• Task statement:
Present each line of the entries below that holds the word "principales".
════════════════════
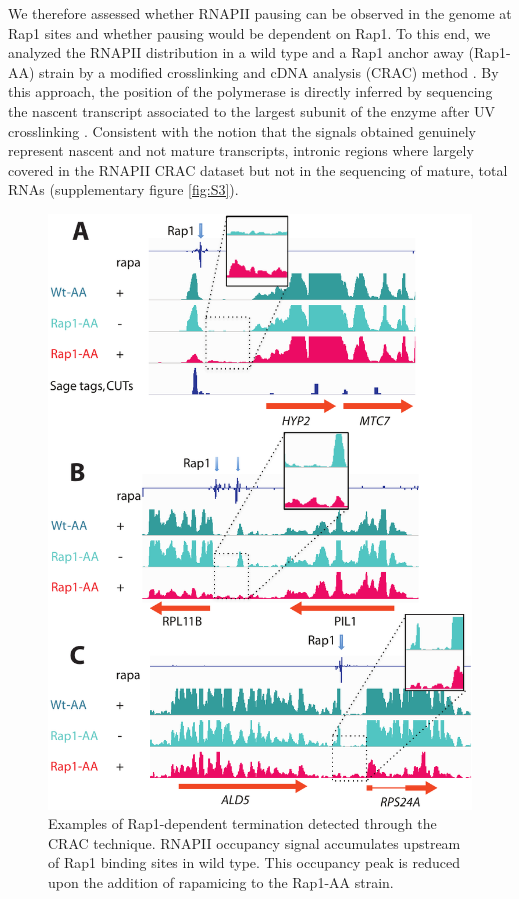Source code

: We therefore assessed whether RNAPII pausing can be observed in the \cer{} genome at Rap1 sites and whether pausing would be dependent on Rap1. To this end, we analyzed the RNAPII distribution in a wild type and a Rap1 anchor away (Rap1-AA) strain by a modified crosslinking and cDNA analysis (CRAC) method \cite{bohnsack:2012:identification, granneman:2009:identification}. By this approach, the position of the polymerase is directly inferred by sequencing the nascent transcript associated to the largest subunit of the enzyme after \invivo{} UV crosslinking \cite{milligan:2016:strandspecific}. Consistent with the notion that the signals obtained genuinely represent nascent and not mature transcripts, intronic regions where largely covered in the RNAPII CRAC dataset but not in the sequencing of mature, total RNAs (supplementary figure \ref{fig:S3}).

\begin{figure}[hp!]

\centering
\includegraphics[width=\textwidth]{figures/results/rap/three.pdf}
\caption[Examples of Rap1-dependent termination detected \invivo{}]{Examples of Rap1-dependent termination detected \invivo{} through the CRAC technique. RNAPII occupancy signal accumulates upstream of Rap1 binding sites in wild type. This occupancy peak is reduced upon the addition of rapamicing to the Rap1-AA strain.}
\label{fig:three}

\end{figure}

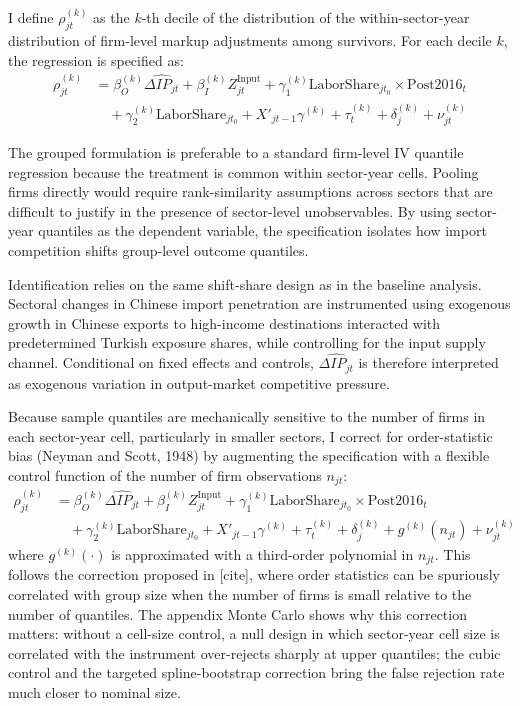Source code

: \documentclass[12pt]{article}
\newcommand{\textcite}[2][]{[cite]}
\begin{document}
I define $\rho_{jt}^{(k)}$ as the $k$-th decile of the distribution of the within-sector-year distribution of firm-level markup adjustments among survivors. For each decile $k$, the regression is specified as:
\begin{equation}
\begin{aligned}
\rho_{jt}^{(k)} &= \beta_O^{(k)} \widehat{\Delta IP_{jt}} + \beta_I^{(k)} Z_{jt}^{\text{Input}} + \gamma_1^{(k)} \text{LaborShare}_{jt_0} \times \text{Post2016}_t \\
&\quad + \gamma_2^{(k)} \text{LaborShare}_{jt_0} + X'_{jt-1} \gamma^{(k)} + \tau_t^{(k)} + \delta_j^{(k)} + \nu_{jt}^{(k)}
\end{aligned}
\end{equation}

The grouped formulation is preferable to a standard firm-level IV quantile regression because the treatment is common within sector-year cells. Pooling firms directly would require rank-similarity assumptions across sectors that are difficult to justify in the presence of sector-level unobservables. By using sector-year quantiles as the dependent variable, the specification isolates how import competition shifts group-level outcome quantiles.

Identification relies on the same shift-share design as in the baseline analysis. Sectoral changes in Chinese import penetration are instrumented using exogenous growth in Chinese exports to high-income destinations interacted with predetermined Turkish exposure shares, while controlling for the input supply channel. Conditional on fixed effects and controls, $\widehat{\Delta IP_{jt}}$ is therefore interpreted as exogenous variation in output-market competitive pressure. 

Because sample quantiles are mechanically sensitive to the number of firms in each sector-year cell, particularly in smaller sectors, I correct for order-statistic bias (Neyman and Scott, 1948) by augmenting the specification with a flexible control function of the number of firm observations $n_{jt}$:
\begin{equation}
\begin{aligned}
\rho_{jt}^{(k)} &= \beta_O^{(k)} \widehat{\Delta IP_{jt}} + \beta_I^{(k)} Z_{jt}^{\text{Input}} + \gamma_1^{(k)} \text{LaborShare}_{jt_0} \times \text{Post2016}_t \\
&\quad + \gamma_2^{(k)} \text{LaborShare}_{jt_0} + X'_{jt-1} \gamma^{(k)} + \tau_t^{(k)} + \delta_j^{(k)} + g^{(k)}(n_{jt}) + \nu_{jt}^{(k)}
\end{aligned}
\end{equation}
where $g^{(k)}(\cdot)$ is approximated with a third-order polynomial in $n_{jt}$. This follows the correction proposed in \textcite{backusWhyProductivityCorrelated2020}, where order statistics can be spuriously correlated with group size when the number of firms is small relative to the number of quantiles. The appendix Monte Carlo shows why this correction matters: without a cell-size control, a null design in which sector-year cell size is correlated with the instrument over-rejects sharply at upper quantiles; the cubic control and the targeted spline-bootstrap correction bring the false rejection rate much closer to nominal size.
\end{document}
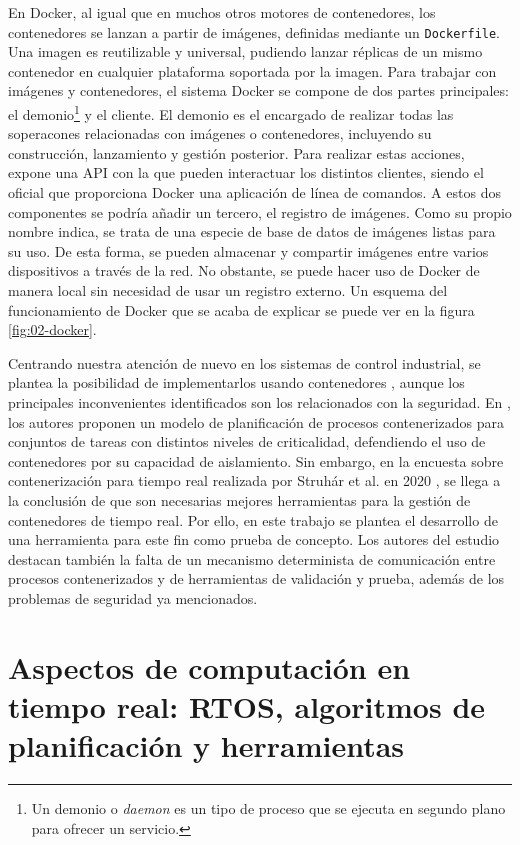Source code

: En Docker, al igual que en muchos otros motores de contenedores, los
contenedores se lanzan a partir de imágenes, definidas mediante un
\texttt{Dockerfile}. Una imagen es reutilizable y universal, pudiendo lanzar
réplicas de un mismo contenedor en cualquier plataforma soportada por la imagen.
Para trabajar con imágenes y contenedores, el sistema Docker se compone de dos
partes principales: el demonio\footnote{Un demonio o \textit{daemon} es un tipo
  de proceso que se ejecuta en segundo plano para ofrecer un servicio.} y el
cliente. El demonio es el encargado de realizar todas las soperacones
relacionadas con imágenes o contenedores, incluyendo su construcción,
lanzamiento y gestión posterior. Para realizar estas acciones, expone una API
con la que pueden interactuar los distintos clientes, siendo el oficial que
proporciona Docker una aplicación de línea de comandos. A estos dos componentes
se podría añadir un tercero, el registro de imágenes. Como su propio nombre
indica, se trata de una especie de base de datos de imágenes listas para su uso.
De esta forma, se pueden almacenar y compartir imágenes entre varios
dispositivos a través de la red. No obstante, se puede hacer uso de Docker de
manera local sin necesidad de usar un registro externo. Un esquema del
funcionamiento de Docker que se acaba de explicar se puede ver en la figura
\ref{fig:02-docker}.

Centrando nuestra atención de nuevo en los sistemas de control industrial, se
plantea la posibilidad de implementarlos usando contenedores
\cite{hofer_industrial_2019}, aunque los principales inconvenientes
identificados son los relacionados con la seguridad. En
\cite{cinque_rt-cases_2019}, los autores proponen un modelo de planificación de
procesos contenerizados para conjuntos de tareas con distintos niveles de
criticalidad, defendiendo el uso de contenedores por su capacidad de
aislamiento. Sin embargo, en la encuesta sobre contenerización para tiempo real
realizada por Struhár et al. en 2020 \cite{struhar_real-time_2020}, se llega a
la conclusión de que son necesarias mejores herramientas para la gestión de
contenedores de tiempo real. Por ello, en este trabajo se plantea el desarrollo
de una herramienta para este fin como prueba de concepto. Los autores del
estudio destacan también la falta de un mecanismo determinista de comunicación
entre procesos contenerizados y de herramientas de validación y prueba, además
de los problemas de seguridad ya mencionados.

\section{Aspectos de computación en tiempo real: RTOS, algoritmos de
  planificación y herramientas}
\label{sec:real-time}

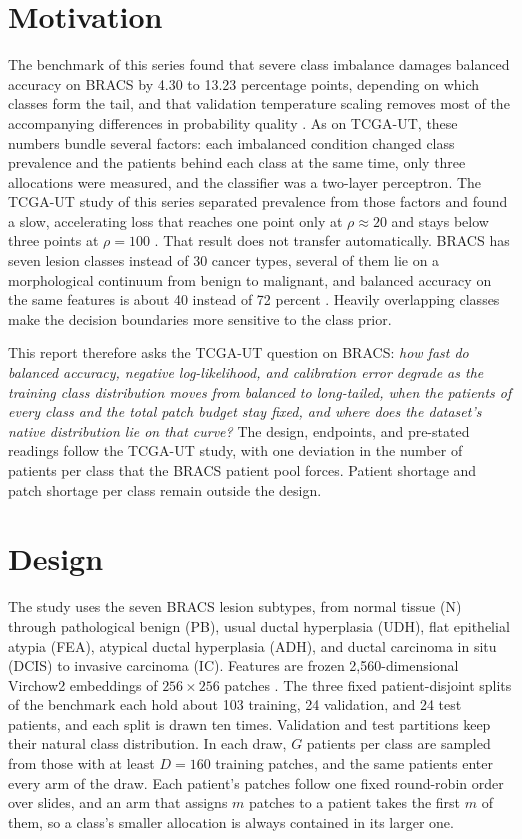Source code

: \documentclass[11pt]{article}
\begin{document}
\section{Motivation}
\label{sec:motivation}
The benchmark of this series found that severe class imbalance damages balanced accuracy on BRACS by 4.30 to 13.23 percentage points, depending on which classes form the tail, and that validation temperature scaling removes most of the accompanying differences in probability quality \citep{queisler2026benchmarkResults,queisler2026benchmarkProtocol}. As on TCGA-UT, these numbers bundle several factors: each imbalanced condition changed class prevalence and the patients behind each class at the same time, only three allocations were measured, and the classifier was a two-layer perceptron. The TCGA-UT study of this series separated prevalence from those factors and found a slow, accelerating loss that reaches one point only at $\rho\approx20$ and stays below three points at $\rho=100$ \citep{queisler2026prevalenceTcga}. That result does not transfer automatically. BRACS has seven lesion classes instead of 30 cancer types, several of them lie on a morphological continuum from benign to malignant, and balanced accuracy on the same features is about 40 instead of 72 percent \citep{queisler2026bracsMechanism}. Heavily overlapping classes make the decision boundaries more sensitive to the class prior.

This report therefore asks the TCGA-UT question on BRACS: \emph{how fast do balanced accuracy, negative log-likelihood, and calibration error degrade as the training class distribution moves from balanced to long-tailed, when the patients of every class and the total patch budget stay fixed, and where does the dataset's native distribution lie on that curve?} The design, endpoints, and pre-stated readings follow the TCGA-UT study, with one deviation in the number of patients per class that the BRACS patient pool forces. Patient shortage and patch shortage per class remain outside the design.

\section{Design}
\label{sec:design}
The study uses the seven BRACS lesion subtypes, from normal tissue (N) through pathological benign (PB), usual ductal hyperplasia (UDH), flat epithelial atypia (FEA), atypical ductal hyperplasia (ADH), and ductal carcinoma in situ (DCIS) to invasive carcinoma (IC). Features are frozen 2,560-dimensional Virchow2 embeddings of $256\times256$ patches \citep{zimmermann2024virchow2}. The three fixed patient-disjoint splits of the benchmark each hold about 103 training, 24 validation, and 24 test patients, and each split is drawn ten times. Validation and test partitions keep their natural class distribution. In each draw, $G$ patients per class are sampled from those with at least $D=160$ training patches, and the same patients enter every arm of the draw. Each patient's patches follow one fixed round-robin order over slides, and an arm that assigns $m$ patches to a patient takes the first $m$ of them, so a class's smaller allocation is always contained in its larger one.
\end{document}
════════════════════
• Problem solution:
partes principales: el demonio\footnote{Un demonio o \textit{daemon} es un tipo
\cite{hofer_industrial_2019}, aunque los principales inconvenientes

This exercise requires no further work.